WORK REQUIRED – Go through the records below and copy out every line holding "collected".

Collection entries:
--- START ---

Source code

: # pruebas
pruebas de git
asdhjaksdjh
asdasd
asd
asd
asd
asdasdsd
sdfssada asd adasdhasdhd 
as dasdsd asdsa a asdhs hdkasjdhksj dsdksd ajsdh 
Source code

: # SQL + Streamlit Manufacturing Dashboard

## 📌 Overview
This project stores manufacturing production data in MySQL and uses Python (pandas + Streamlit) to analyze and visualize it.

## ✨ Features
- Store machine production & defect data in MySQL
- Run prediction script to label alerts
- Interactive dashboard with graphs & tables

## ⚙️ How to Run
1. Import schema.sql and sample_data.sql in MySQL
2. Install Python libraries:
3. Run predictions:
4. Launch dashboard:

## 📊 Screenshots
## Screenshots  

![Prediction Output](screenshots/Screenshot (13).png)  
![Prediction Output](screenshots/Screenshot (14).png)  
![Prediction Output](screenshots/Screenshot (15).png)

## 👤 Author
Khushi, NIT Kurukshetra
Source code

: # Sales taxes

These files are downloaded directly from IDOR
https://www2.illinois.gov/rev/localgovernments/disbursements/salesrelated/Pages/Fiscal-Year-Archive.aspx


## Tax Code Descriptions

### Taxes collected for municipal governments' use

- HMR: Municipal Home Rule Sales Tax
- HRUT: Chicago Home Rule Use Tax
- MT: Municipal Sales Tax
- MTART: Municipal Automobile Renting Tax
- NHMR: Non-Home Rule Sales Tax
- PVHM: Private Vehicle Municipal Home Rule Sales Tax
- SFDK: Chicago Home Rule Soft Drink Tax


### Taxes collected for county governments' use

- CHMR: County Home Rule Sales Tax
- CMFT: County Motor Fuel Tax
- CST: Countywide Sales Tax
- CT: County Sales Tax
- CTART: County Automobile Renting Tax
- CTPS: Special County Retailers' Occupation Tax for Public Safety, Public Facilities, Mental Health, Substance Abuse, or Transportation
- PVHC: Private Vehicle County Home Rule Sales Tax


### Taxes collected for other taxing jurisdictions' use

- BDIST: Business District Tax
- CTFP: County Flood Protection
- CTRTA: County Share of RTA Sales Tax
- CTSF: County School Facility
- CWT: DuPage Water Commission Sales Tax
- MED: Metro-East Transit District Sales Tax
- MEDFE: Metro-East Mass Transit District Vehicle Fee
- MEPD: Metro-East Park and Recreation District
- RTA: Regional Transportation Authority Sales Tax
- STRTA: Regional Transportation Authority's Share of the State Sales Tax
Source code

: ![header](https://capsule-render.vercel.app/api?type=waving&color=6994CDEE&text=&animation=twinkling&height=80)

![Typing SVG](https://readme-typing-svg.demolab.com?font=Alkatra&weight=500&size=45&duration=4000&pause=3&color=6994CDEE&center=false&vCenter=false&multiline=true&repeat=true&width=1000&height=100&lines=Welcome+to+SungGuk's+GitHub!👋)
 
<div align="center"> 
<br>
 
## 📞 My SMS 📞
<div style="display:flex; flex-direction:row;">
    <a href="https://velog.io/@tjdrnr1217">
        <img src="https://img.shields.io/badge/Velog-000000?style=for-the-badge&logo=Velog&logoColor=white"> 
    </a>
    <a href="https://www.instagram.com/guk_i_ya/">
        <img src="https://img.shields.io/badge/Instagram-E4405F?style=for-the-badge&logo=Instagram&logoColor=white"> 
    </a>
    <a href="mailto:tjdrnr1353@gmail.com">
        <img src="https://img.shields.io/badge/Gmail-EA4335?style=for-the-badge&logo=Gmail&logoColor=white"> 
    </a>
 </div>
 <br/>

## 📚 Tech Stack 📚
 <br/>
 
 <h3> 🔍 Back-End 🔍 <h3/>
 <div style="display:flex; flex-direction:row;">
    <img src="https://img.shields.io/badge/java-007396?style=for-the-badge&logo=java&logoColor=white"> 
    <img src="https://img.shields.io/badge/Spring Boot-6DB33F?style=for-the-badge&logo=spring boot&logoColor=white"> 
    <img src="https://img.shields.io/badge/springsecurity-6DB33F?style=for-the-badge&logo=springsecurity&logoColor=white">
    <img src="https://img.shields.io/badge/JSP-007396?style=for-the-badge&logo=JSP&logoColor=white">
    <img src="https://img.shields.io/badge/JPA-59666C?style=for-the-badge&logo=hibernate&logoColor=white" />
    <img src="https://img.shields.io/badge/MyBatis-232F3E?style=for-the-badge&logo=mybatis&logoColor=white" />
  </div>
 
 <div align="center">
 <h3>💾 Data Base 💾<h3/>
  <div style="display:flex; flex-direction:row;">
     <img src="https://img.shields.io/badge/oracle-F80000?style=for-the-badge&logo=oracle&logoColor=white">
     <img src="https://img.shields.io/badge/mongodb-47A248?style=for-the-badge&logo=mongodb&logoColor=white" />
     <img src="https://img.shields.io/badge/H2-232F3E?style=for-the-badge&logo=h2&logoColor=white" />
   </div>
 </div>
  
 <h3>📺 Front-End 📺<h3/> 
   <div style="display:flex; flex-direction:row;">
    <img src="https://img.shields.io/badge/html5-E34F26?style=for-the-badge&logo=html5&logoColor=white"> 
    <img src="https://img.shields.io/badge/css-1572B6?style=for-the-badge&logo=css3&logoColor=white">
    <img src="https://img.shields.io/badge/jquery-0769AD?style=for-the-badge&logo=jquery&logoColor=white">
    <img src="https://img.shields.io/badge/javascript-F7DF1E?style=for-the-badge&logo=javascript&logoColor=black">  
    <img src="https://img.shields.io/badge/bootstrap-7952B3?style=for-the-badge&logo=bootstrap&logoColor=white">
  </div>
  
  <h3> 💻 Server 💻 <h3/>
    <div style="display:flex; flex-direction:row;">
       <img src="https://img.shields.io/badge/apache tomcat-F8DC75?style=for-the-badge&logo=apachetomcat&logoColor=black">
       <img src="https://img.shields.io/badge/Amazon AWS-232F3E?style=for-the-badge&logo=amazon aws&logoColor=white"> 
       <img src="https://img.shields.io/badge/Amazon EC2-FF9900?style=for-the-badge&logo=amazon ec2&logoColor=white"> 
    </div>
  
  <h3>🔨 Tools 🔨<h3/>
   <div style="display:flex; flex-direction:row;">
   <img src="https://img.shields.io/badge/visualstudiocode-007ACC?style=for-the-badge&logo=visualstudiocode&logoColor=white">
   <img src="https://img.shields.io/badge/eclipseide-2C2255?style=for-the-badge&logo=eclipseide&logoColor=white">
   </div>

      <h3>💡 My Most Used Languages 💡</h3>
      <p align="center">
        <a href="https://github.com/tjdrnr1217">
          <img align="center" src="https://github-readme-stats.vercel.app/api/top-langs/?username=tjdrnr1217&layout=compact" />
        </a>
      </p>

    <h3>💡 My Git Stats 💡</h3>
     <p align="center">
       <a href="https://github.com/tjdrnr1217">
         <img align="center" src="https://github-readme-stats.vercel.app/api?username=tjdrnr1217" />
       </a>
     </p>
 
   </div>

--- END ---
--- START ---

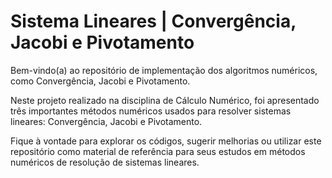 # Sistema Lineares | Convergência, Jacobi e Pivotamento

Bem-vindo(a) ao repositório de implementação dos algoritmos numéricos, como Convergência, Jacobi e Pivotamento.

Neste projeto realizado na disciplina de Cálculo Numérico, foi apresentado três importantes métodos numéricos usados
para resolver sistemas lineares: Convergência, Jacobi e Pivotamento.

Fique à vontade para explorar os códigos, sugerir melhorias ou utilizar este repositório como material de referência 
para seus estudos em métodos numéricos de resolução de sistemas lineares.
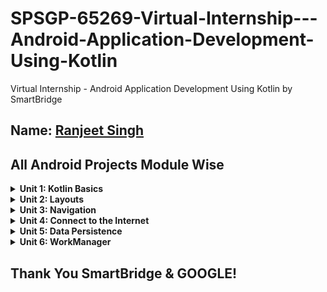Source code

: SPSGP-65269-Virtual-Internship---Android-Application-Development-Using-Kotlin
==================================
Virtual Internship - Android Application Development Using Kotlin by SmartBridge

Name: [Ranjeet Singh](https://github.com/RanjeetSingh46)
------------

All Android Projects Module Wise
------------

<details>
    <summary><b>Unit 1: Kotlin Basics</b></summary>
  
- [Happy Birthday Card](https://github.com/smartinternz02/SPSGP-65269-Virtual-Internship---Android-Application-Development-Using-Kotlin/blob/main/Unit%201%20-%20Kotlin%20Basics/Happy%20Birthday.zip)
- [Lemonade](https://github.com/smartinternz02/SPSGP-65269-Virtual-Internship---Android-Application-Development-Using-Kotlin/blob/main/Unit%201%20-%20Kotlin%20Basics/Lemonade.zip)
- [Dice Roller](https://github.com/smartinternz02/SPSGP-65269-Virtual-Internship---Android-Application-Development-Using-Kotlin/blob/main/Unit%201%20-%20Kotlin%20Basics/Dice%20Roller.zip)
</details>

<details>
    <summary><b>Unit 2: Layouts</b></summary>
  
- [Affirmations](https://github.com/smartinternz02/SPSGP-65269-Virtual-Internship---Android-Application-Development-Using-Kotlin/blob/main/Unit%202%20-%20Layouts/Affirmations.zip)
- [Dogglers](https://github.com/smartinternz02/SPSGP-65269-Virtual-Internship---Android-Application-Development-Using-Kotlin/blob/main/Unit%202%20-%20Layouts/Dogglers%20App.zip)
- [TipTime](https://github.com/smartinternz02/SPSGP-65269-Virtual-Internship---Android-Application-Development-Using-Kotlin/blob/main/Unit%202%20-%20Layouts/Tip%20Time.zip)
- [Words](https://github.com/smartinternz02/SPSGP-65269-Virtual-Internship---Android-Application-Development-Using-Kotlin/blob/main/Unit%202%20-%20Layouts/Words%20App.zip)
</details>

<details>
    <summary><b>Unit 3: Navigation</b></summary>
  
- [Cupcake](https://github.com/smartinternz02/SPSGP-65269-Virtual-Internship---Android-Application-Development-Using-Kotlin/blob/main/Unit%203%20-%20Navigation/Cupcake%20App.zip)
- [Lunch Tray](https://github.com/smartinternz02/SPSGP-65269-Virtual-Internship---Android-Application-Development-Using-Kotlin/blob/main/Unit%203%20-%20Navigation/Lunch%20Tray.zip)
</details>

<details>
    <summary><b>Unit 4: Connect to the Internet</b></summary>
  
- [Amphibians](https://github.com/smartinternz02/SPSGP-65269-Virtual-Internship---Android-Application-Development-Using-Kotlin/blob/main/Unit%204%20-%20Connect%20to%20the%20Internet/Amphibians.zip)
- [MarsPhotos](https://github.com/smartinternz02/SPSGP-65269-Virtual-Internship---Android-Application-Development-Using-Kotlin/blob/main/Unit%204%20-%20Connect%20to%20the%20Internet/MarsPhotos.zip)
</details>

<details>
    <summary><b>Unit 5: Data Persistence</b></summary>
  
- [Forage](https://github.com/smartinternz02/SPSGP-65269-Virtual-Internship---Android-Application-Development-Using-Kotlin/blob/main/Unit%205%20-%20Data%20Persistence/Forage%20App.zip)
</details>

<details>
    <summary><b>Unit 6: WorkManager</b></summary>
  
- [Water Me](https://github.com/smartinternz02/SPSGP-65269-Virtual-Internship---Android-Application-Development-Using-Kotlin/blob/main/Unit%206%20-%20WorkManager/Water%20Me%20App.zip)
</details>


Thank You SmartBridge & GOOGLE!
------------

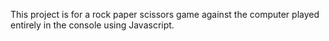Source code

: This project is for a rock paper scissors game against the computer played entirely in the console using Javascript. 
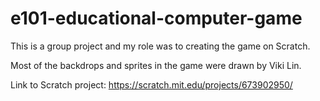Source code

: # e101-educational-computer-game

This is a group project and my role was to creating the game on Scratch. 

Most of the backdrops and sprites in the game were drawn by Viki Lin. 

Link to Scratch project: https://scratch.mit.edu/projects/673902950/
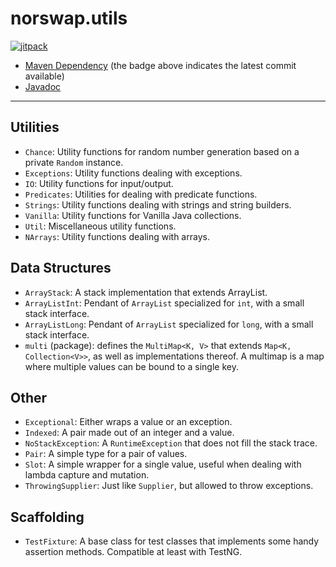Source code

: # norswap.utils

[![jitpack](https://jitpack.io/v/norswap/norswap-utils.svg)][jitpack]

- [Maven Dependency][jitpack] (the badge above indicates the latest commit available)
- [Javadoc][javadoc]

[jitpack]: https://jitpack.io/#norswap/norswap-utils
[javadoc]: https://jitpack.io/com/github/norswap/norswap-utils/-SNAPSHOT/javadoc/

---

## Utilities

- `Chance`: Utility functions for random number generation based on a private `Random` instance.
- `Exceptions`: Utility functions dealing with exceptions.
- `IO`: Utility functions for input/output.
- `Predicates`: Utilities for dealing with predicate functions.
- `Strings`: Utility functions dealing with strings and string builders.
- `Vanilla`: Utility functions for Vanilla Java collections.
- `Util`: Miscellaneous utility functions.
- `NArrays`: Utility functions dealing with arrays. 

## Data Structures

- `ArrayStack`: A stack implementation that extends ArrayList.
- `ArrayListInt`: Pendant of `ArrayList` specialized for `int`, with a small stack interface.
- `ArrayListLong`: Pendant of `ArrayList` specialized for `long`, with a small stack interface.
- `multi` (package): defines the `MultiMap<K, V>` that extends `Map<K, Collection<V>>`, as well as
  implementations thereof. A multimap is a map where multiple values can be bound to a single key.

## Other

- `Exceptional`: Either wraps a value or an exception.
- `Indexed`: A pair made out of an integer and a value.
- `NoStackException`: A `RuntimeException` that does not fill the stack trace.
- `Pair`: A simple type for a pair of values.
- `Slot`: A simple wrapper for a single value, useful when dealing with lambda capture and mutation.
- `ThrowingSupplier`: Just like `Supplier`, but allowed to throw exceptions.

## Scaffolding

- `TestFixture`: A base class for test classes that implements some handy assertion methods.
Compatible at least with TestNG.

--- END ---

RESULT FOR THIS EXERCISE –
### Taxes collected for municipal governments' use
### Taxes collected for county governments' use
### Taxes collected for other taxing jurisdictions' use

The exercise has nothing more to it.